The bamboo for our straws is grown on a farm in northern Vietnam, and the straws produced in a nearby local workshop. The workshop began by making other bamboo products for the local market, such as baskets and chopsticks, but they soon jumped at the opportunity of making bamboo straws when they realised how easily the whole stalks of bamboo could be cut to length to make drinking straws.
Hon Mu farm is situated in Thanh Hoa province in the north of Vietnam not too far from the capital of Hanoi. Here the groves of Schizostachyum bamboo are right at home in the humid climate and seasonal downpours. Schizostachyum is a clumping and sometimes climbing species of bamboo, common in south east Asia. The species gets its name from the Greek 'schistos' (cleft) and 'stachys' (spike), referring to the spacing of spikelets.

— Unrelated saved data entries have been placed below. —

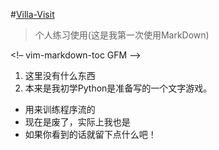 #[Villa-Visit](#nasa.gov)

>个人练习使用(这是我第一次使用MarkDown)

<!– vim-markdown-toc GFM –>
1. 这里没有什么东西
2. 本来是我初学Python是准备写的一个文字游戏。
- 用来训练程序流的
- 现在是废了，实际上我也是
- 如果你看到的话就留下点什么吧！
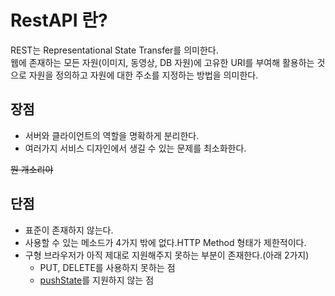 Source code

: # RestAPI 란?

REST는 Representational State Transfer를 의미한다.<br>
웹에 존재하는 모든 자원(이미지, 동영상, DB 자원)에 고유한 URI를 부여해 활용하는 것으로 자원을 정의하고 자원에 대한 주소를 지정하는 방법을 의미한다.

## 장점

- 서버와 클라이언트의 역할을 명확하게 분리한다.
- 여러가지 서비스 디자인에서 생길 수 있는 문제를 최소화한다.

~~뭔 개소리야~~

## 단점

- 표준이 존재하지 않는다.
- 사용할 수 있는 메소드가 4가지 밖에 없다.HTTP Method 형태가 제한적이다.
- 구형 브라우저가 아직 제대로 지원해주지 못하는 부분이 존재한다.(아래 2가지)
    - PUT, DELETE를 사용하지 못하는 점
    - [pushState](https://developer.mozilla.org/ko/docs/Web/API/History/pushState)를 지원하지 않는 점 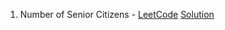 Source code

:1. Number of Senior Citizens - [LeetCode](https://leetcode.com/problems/number-of-senior-citizens/editorial/?envType=daily-question&envId=2024-08-01) [Solution](./Senior.java)


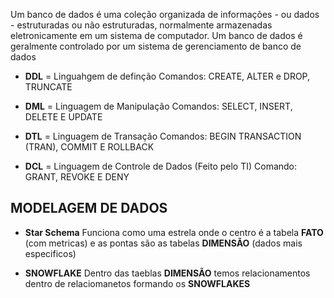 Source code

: Um banco de dados é uma coleção organizada de informações - ou dados - estruturadas ou não estruturadas, normalmente armazenadas eletronicamente em um sistema de computador. Um banco de dados é geralmente controlado por um sistema de gerenciamento de banco de dados 

- **DDL** = Linguahgem de definção
Comandos: CREATE, ALTER e DROP, TRUNCATE

- **DML** = Linguagem de Manipulação
Comandos: SELECT, INSERT, DELETE E UPDATE

- **DTL** = Linguagem de Transação
Comandos: BEGIN TRANSACTION (TRAN), COMMIT E ROLLBACK

- **DCL** = Linguagem de Controle de Dados (Feito pelo TI)
Comando: GRANT, REVOKE E DENY

## MODELAGEM DE DADOS
- **Star Schema**
Funciona como uma estrela onde o centro é a tabela **FATO** (com metricas) e as pontas são as tabelas **DIMENSÃO** (dados mais especificos)

- **SNOWFLAKE**
Dentro das taeblas **DIMENSÃO** temos relacionamentos dentro de relaciomanetos formando os **SNOWFLAKES**


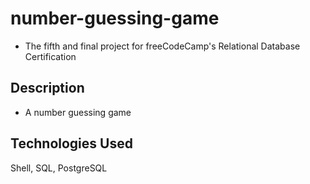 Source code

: # number-guessing-game
- The fifth and final project for freeCodeCamp's Relational Database Certification

## Description
- A number guessing game

## Technologies Used
Shell, SQL, PostgreSQL
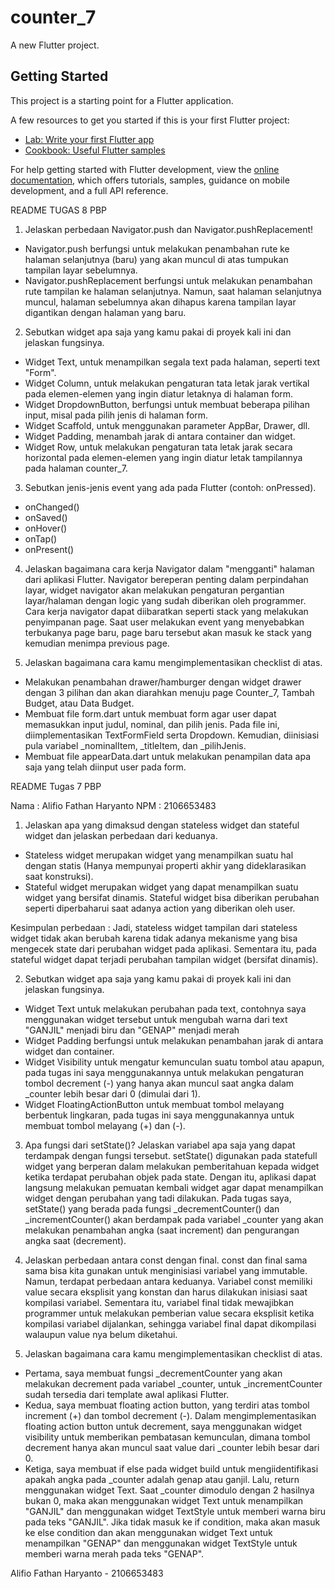 # counter_7

A new Flutter project.

## Getting Started

This project is a starting point for a Flutter application.

A few resources to get you started if this is your first Flutter project:

- [Lab: Write your first Flutter app](https://docs.flutter.dev/get-started/codelab)
- [Cookbook: Useful Flutter samples](https://docs.flutter.dev/cookbook)

For help getting started with Flutter development, view the
[online documentation](https://docs.flutter.dev/), which offers tutorials,
samples, guidance on mobile development, and a full API reference.

README TUGAS 8 PBP
1. Jelaskan perbedaan Navigator.push dan Navigator.pushReplacement!
- Navigator.push berfungsi untuk melakukan penambahan rute ke halaman selanjutnya (baru) yang akan muncul di atas tumpukan tampilan layar sebelumnya.
- Navigator.pushReplacement berfungsi untuk melakukan penambahan rute tampilan ke halaman selanjutnya. Namun, saat halaman selanjutnya muncul, halaman sebelumnya akan dihapus karena tampilan layar digantikan dengan halaman yang baru.

2. Sebutkan widget apa saja yang kamu pakai di proyek kali ini dan jelaskan fungsinya.
- Widget Text, untuk menampilkan segala text pada halaman, seperti text "Form".
- Widget Column, untuk melakukan pengaturan tata letak jarak vertikal pada elemen-elemen yang ingin diatur letaknya di halaman form.
- Widget DropdownButton, berfungsi untuk membuat beberapa pilihan input, misal pada pilih jenis di halaman form.
- Widget Scaffold, untuk menggunakan parameter AppBar, Drawer, dll.
- Widget Padding, menambah jarak di antara container dan widget.
- Widget Row, untuk melakukan pengaturan tata letak jarak secara horizontal pada elemen-elemen yang ingin diatur letak tampilannya pada halaman counter_7.

3. Sebutkan jenis-jenis event yang ada pada Flutter (contoh: onPressed).
- onChanged()
- onSaved()
- onHover()
- onTap()
- onPresent()

4. Jelaskan bagaimana cara kerja Navigator dalam "mengganti" halaman dari aplikasi Flutter.
Navigator bereperan penting dalam perpindahan layar, widget navigator akan melakukan pengaturan pergantian layar/halaman dengan logic yang sudah diberikan oleh programmer. Cara kerja navigator dapat diibaratkan seperti stack yang melakukan penyimpanan page. Saat user melakukan event yang menyebabkan terbukanya page baru, page baru tersebut akan masuk ke stack yang kemudian menimpa previous page. 

5. Jelaskan bagaimana cara kamu mengimplementasikan checklist di atas.
- Melakukan penambahan drawer/hamburger dengan widget drawer dengan 3 pilihan dan akan diarahkan menuju page Counter_7, Tambah Budget, atau Data Budget.
- Membuat file form.dart untuk membuat form agar user dapat memasukkan input judul, nominal, dan pilih jenis. Pada file ini, diimplementasikan TextFormField serta Dropdown. Kemudian, diinisiasi pula variabel _nominalItem, _titleItem, dan _pilihJenis.
- Membuat file appearData.dart untuk melakukan penampilan data apa saja yang telah diinput user pada form.



README Tugas 7 PBP

Nama   : Alifio Fathan Haryanto
NPM    : 2106653483

1. Jelaskan apa yang dimaksud dengan stateless widget dan stateful widget dan jelaskan perbedaan dari keduanya.
- Stateless widget merupakan widget yang menampilkan suatu hal dengan statis (Hanya mempunyai properti akhir yang dideklarasikan saat konstruksi). 
- Stateful widget merupakan widget yang dapat menampilkan suatu widget yang bersifat dinamis. Stateful widget bisa diberikan perubahan seperti diperbaharui saat adanya action yang diberikan oleh user.

Kesimpulan perbedaan :
Jadi, stateless widget tampilan dari stateless widget tidak akan berubah karena tidak adanya mekanisme yang bisa mengecek state dari perubahan widget pada aplikasi. Sementara itu, pada stateful widget dapat terjadi perubahan tampilan widget (bersifat dinamis).

2. Sebutkan widget apa saja yang kamu pakai di proyek kali ini dan jelaskan fungsinya.
- Widget Text untuk melakukan perubahan pada text, contohnya saya menggunakan widget tersebut untuk mengubah warna dari text "GANJIL" menjadi biru dan "GENAP" menjadi merah
- Widget Padding berfungsi untuk melakukan penambahan jarak di antara widget dan container.
- Widget Visibility untuk mengatur kemunculan suatu tombol atau apapun, pada tugas ini saya menggunakannya untuk melakukan pengaturan tombol decrement (-) yang hanya akan muncul saat angka dalam _counter lebih besar dari 0 (dimulai dari 1).
- Widget FloatingActionButton untuk membuat tombol melayang berbentuk lingkaran, pada tugas ini saya menggunakannya untuk membuat tombol melayang (+) dan (-).

3.  Apa fungsi dari setState()? Jelaskan variabel apa saja yang dapat terdampak dengan fungsi tersebut.
setState() digunakan pada statefull widget yang berperan dalam melakukan pemberitahuan kepada widget ketika terdapat perubahan objek pada state. Dengan itu, aplikasi dapat langsung melakukan pemuatan kembali widget agar dapat menampilkan widget dengan perubahan yang tadi dilakukan. Pada tugas saya, setState() yang berada pada fungsi _decrementCounter() dan _incrementCounter() akan berdampak pada variabel _counter yang akan melakukan penambahan angka (saat increment) dan pengurangan angka saat (decrement). 

4. Jelaskan perbedaan antara const dengan final.
const dan final sama sama bisa kita gunakan untuk menginisiasi variabel yang immutable. Namun, terdapat perbedaan antara keduanya. Variabel const memiliki value secara eksplisit yang konstan dan harus dilakukan inisiasi saat kompilasi variabel. Sementara itu, variabel final tidak mewajibkan programmer untuk melakukan pemberian value secara eksplisit ketika kompilasi variabel dijalankan, sehingga variabel final dapat dikompilasi walaupun value nya belum diketahui.

5. Jelaskan bagaimana cara kamu mengimplementasikan checklist di atas.
- Pertama, saya membuat fungsi _decrementCounter yang akan melakukan decrement pada variabel _counter, untuk _incrementCounter sudah tersedia dari template awal aplikasi Flutter.
- Kedua, saya membuat floating action button, yang terdiri atas tombol increment (+) dan tombol decrement (-). Dalam mengimplementasikan floating action button untuk decrement, saya menggunakan widget visibility untuk memberikan pembatasan kemunculan, dimana tombol decrement hanya akan muncul saat value dari _counter lebih besar dari 0.
- Ketiga, saya membuat if else pada widget build untuk mengiidentifikasi apakah angka pada _counter adalah genap atau ganjil. Lalu, return menggunakan widget Text. Saat _counter dimodulo dengan 2 hasilnya bukan 0, maka akan menggunakan widget Text untuk menampilkan "GANJIL" dan menggunakan widget TextStyle untuk memberi warna biru pada teks "GANJIL". Jika tidak masuk ke if condition, maka akan masuk ke else condition dan akan menggunakan widget Text untuk menampilkan "GENAP" dan menggunakan widget TextStyle untuk memberi warna merah pada teks "GENAP".

Alifio Fathan Haryanto - 2106653483



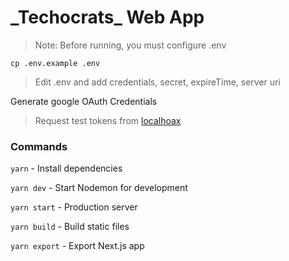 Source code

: # \_Techocrats\_ Web App
> Note: Before running, you must configure .env

`cp .env.example .env`

> Edit .env and add credentials, secret, expireTime, server uri

Generate google OAuth Credentials<br/>
> Request test tokens from [localhoax](https://github.com/localhoax)

### Commands
`yarn` - Install dependencies

`yarn dev` - Start Nodemon for development

`yarn start` - Production server

`yarn build` - Build static files

`yarn export` - Export Next.js app  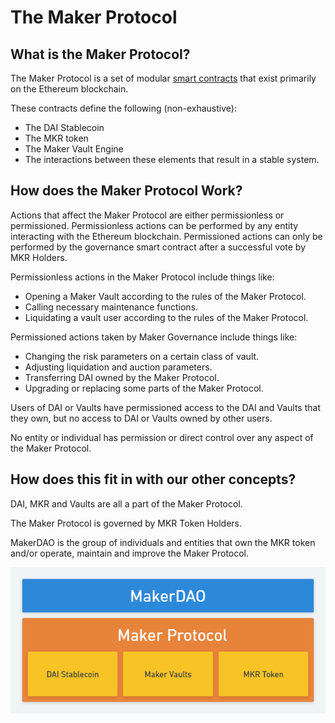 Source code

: # The Maker Protocol

## What is the Maker Protocol?

The Maker Protocol is a set of modular [smart contracts](https://ethereum.org/en/smart-contracts/) that exist primarily on the Ethereum blockchain. 

These contracts define the following (non-exhaustive):
* The DAI Stablecoin 
* The MKR token
* The Maker Vault Engine
* The interactions between these elements that result in a stable system.

## How does the Maker Protocol Work?

Actions that affect the Maker Protocol are either permissionless or permissioned. Permissionless actions can be performed by any entity interacting with the Ethereum blockchain. Permissioned actions can only be performed by the governance smart contract after a successful vote by MKR Holders.  

Permissionless actions in the Maker Protocol include things like:
* Opening a Maker Vault according to the rules of the Maker Protocol.
* Calling necessary maintenance functions.
* Liquidating a vault user according to the rules of the Maker Protocol.

Permissioned actions taken by Maker Governance include things like:
* Changing the risk parameters on a certain class of vault.
* Adjusting liquidation and auction parameters.
* Transferring DAI owned by the Maker Protocol.
* Upgrading or replacing some parts of the Maker Protocol.

Users of DAI or Vaults have permissioned access to the DAI and Vaults that they own, but no access to DAI or Vaults owned by other users.  

No entity or individual has permission or direct control over any aspect of the Maker Protocol.  

## How does this fit in with our other concepts?

DAI, MKR and Vaults are all a part of the Maker Protocol.  

The Maker Protocol is governed by MKR Token Holders.  

MakerDAO is the group of individuals and entities that own the MKR token and/or operate, maintain and improve the Maker Protocol.  

![image](../_media/basic-overview.png)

They propagate rapidly, aided by selective hand-harvesting when the stalks reach the right length and width. Selective harvesting of the right size bamboo from different clumps instead of block harvesting allows the existing clump structure to proliferate, much like the pruning of a herb bush.
These cut stalks are then stacked in bundles to cure in the sun, or if one of the rain storms that are so familiar to the area is in progress, the bundles packed in the smoke house and cured with smoke from a wood fire. Opening a box of straws that have been smoke-cured is a wonderful experience, as the comforting smell transports you right to the workshop itself. The process is 100% natural and no harmful chemicals are used (no anti-mould agent, dyes or bleach).
Once cured, the straws are cut to length with a circular saw and the centers cleaned out with a wire brush. The openings are filed clean and the length of the straw is given a quick pass with fine sandpaper to ensure a smooth finish.
The harvesting on the farm and the production in the workshop employs local people in a rural part of Vietnam where not many employment opportunities are available. Bamboo work like this has been part of the culture in this area for ages, and the skills have been handed down through generations. This work not only ensures sustainable use of a fast growing plant species, but also provides an income for local families in the area.